The records sit below. Return every line in them that holds the word "algorithm".

━━ EXERCISE MATERIALS

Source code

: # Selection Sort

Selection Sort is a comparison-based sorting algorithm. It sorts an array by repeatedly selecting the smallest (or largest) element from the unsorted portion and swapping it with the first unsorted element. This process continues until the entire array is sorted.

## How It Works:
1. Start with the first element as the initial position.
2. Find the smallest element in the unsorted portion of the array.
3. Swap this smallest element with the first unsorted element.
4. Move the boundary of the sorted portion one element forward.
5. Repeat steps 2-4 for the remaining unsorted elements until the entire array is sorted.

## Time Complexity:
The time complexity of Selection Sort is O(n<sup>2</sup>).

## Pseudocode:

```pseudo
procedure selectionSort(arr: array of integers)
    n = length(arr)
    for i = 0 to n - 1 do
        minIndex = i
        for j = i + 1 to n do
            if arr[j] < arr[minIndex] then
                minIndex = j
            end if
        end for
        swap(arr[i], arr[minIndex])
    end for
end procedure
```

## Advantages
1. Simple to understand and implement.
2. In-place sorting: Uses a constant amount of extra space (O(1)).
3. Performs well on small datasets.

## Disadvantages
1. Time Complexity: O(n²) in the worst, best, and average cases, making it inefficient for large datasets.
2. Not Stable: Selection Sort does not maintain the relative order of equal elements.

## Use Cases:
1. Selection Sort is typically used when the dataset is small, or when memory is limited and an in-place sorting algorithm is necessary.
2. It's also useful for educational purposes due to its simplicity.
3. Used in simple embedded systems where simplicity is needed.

━━━━
━━ EXERCISE MATERIALS

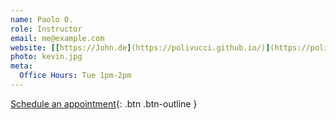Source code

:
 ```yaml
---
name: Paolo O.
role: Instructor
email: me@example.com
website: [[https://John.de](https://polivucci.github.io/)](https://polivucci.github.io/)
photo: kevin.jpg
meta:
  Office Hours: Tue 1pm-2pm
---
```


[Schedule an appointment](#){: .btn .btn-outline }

━━━━

→ **RESULT OF THIS EXERCISE**
Selection Sort is a comparison-based sorting algorithm. It sorts an array by repeatedly selecting the smallest (or largest) element from the unsorted portion and swapping it with the first unsorted element. This process continues until the entire array is sorted.
1. Selection Sort is typically used when the dataset is small, or when memory is limited and an in-place sorting algorithm is necessary.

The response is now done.